La réaction britannique permettra la bascule de l’opinion publique en faveur des nationalistes irlandais : elle déploya 50 000 soldats, pour écraser la rébellion et fera usage de l’artillerie. Selon D. Foulon,« la « semaine sanglante » coûta la vie à 116 soldats britanniques, 16 policiers et 318 « rebelles » ou civiles. Il y eut plus de 2000 blessés dans la population.» .
Quand Pearse signe la reddition, le samedi 29 avril 2016, « afin d’arrêter le massacre d’une population sans défense » il reste environ 1400 combattants dans les rues de Dublin, dont certains continueront d’ailleurs les combats plusieurs jours.
La répression fut féroce par la suite. Plus de 3000 arrêtés, la moitié d’entre eux internés dans des camps en Angleterre et au Pays de Galles. 90 peines de mort prononcées, 15 seront exécutées dont les sept signataires de la proclamation d’indépendance.
Liste des exécutés :
3 mai : Patrick Pearse, Thomas MacDonagh et Thomas J. Clarke ;
4 mai : Joseph Plunkett, William Pearse, Edward Daly et Micheal O’Hanrahan ;
5 mai : John MacBride ;
8 mai : Eamonn Ceannt, Micheal Mallin, J.J. Heuston et Cornelius Colbert ;
9 mai : Thomas Kent
12 mai : James Connolly et Sean MacDiarmada.
L’insurrection de Pâques 1916 fût donc dans l’immédiat, un échec politique et militaire, et la répression élimina ce que le camp républicain comptait de penseurs et d’activistes. Néanmoins, la férocité des britanniques entraina un ralliement croissant de la population irlandaise aux thèses nationalistes et notamment au Sinn Fein – qui pourtant, n’avait pas participé à l’insurrection.

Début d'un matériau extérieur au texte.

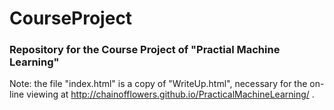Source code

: CourseProject
=============
### Repository for the Course Project of "Practial Machine Learning"

Note: the file "index.html" is a copy of "WriteUp.html", necessary for the on-line viewing at http://chainofflowers.github.io/PracticalMachineLearning/ .

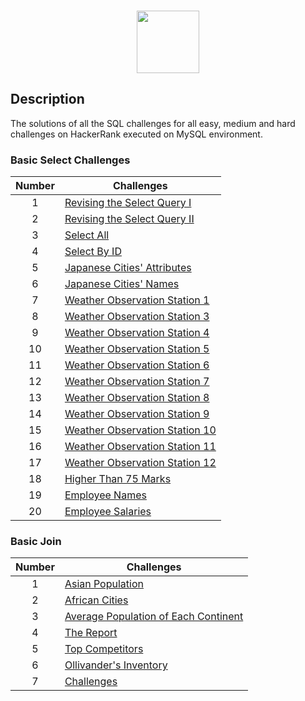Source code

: <p align="center">  
	<br>
	<a href="https://www.hackerrank.com/shawan_sm">
        <img height=100 src="https://d3keuzeb2crhkn.cloudfront.net/hackerrank/assets/styleguide/logo_wordmark-f5c5eb61ab0a154c3ed9eda24d0b9e31.svg"> 
    </a>
    <br>
</p>

## Description
The solutions of all the SQL challenges for all easy, medium and hard challenges on HackerRank executed on MySQL environment.


### Basic Select Challenges

| Number | Challenges |
|:------:|------------|
| 1 | [Revising the Select Query I](https://www.hackerrank.com/challenges/revising-the-select-query/problem) |
| 2 | [Revising the Select Query II](https://www.hackerrank.com/challenges/revising-the-select-query-2/problem) |
| 3 | [Select All](https://www.hackerrank.com/challenges/select-all-sql/problem) |
| 4 | [Select By ID](https://www.hackerrank.com/challenges/select-by-id/problem) |
| 5 | [Japanese Cities' Attributes](https://www.hackerrank.com/challenges/japanese-cities-attributes/problem) |
| 6 | [Japanese Cities' Names](https://www.hackerrank.com/challenges/japanese-cities-name/problem) |
| 7 | [Weather Observation Station 1](https://www.hackerrank.com/challenges/weather-observation-station-1/problem) | 
| 8 | [Weather Observation Station 3](https://www.hackerrank.com/challenges/weather-observation-station-3/problem) |
| 9 | [Weather Observation Station 4](https://www.hackerrank.com/challenges/weather-observation-station-4/problem) | 
| 10| [Weather Observation Station 5](https://www.hackerrank.com/challenges/weather-observation-station-5/problem) | 
| 11| [Weather Observation Station 6](https://www.hackerrank.com/challenges/weather-observation-station-6/problem) | 
| 12| [Weather Observation Station 7](https://www.hackerrank.com/challenges/weather-observation-station-7/problem) | 
| 13| [Weather Observation Station 8](https://www.hackerrank.com/challenges/weather-observation-station-8/problem) | 
| 14| [Weather Observation Station 9](https://www.hackerrank.com/challenges/weather-observation-station-9/problem) | 
| 15| [Weather Observation Station 10](https://www.hackerrank.com/challenges/weather-observation-station-10/problem) | 
| 16| [Weather Observation Station 11](https://www.hackerrank.com/challenges/weather-observation-station-11/problem) | 
| 17| [Weather Observation Station 12](https://www.hackerrank.com/challenges/weather-observation-station-12/problem) | 
| 18| [Higher Than 75 Marks](https://www.hackerrank.com/challenges/more-than-75-marks/problem) | 
| 19| [Employee Names](https://www.hackerrank.com/challenges/name-of-employees/problem) | 
| 20| [Employee Salaries](https://www.hackerrank.com/challenges/salary-of-employees/problem) |


### Basic Join

| Number | Challenges |
|:------:|------------|
| 1 | [Asian Population](https://www.hackerrank.com/challenges/asian-population/problem) | 
| 2 | [African Cities](https://www.hackerrank.com/challenges/african-cities/problem) |
| 3 | [Average Population of Each Continent](https://www.hackerrank.com/challenges/average-population-of-each-continent/problem) | 
| 4 | [The Report](https://www.hackerrank.com/challenges/the-report/submissions/code/94188063) |
| 5 | [Top Competitors](https://www.hackerrank.com/challenges/full-score/problem) | 
| 6 | [Ollivander's Inventory](https://www.hackerrank.com/challenges/harry-potter-and-wands/problem) | 
| 7 | [Challenges](https://www.hackerrank.com/challenges/challenges/problem) |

Pour les nationalistes Irlandais, Pâques 1916 et la proclamation de l »indépendance marquent toutefois le début de la guerre d »indépendance (ou plutôt guérilla comme retrace en partie le film d’excellence « Le Vent se lève » de Ken Loach) qui durera jusqu’en 1921 et à la signature du traité anglo-irlandais qui donne naissance à l’État libre d’Irlande. Un État libre amputé d’une partie de l’Ulster (appelée Irlande du Nord) dans le traité, ce qui occasionnera une guerre civile sanglante (4000 morts) dès 1922v et jusqu’en 1923 entre partisans du traité emmenés par Michael Collins (assassiné en août 1922) et opposants au traité menés par Eamon De Valera, 1er président de la République irlandaise.
Nous reviendrons, en plusieurs parties, sur cette guerre civile, ainsi que sur la guerre civile qui a ravagé l’Ulster à partir des années 60.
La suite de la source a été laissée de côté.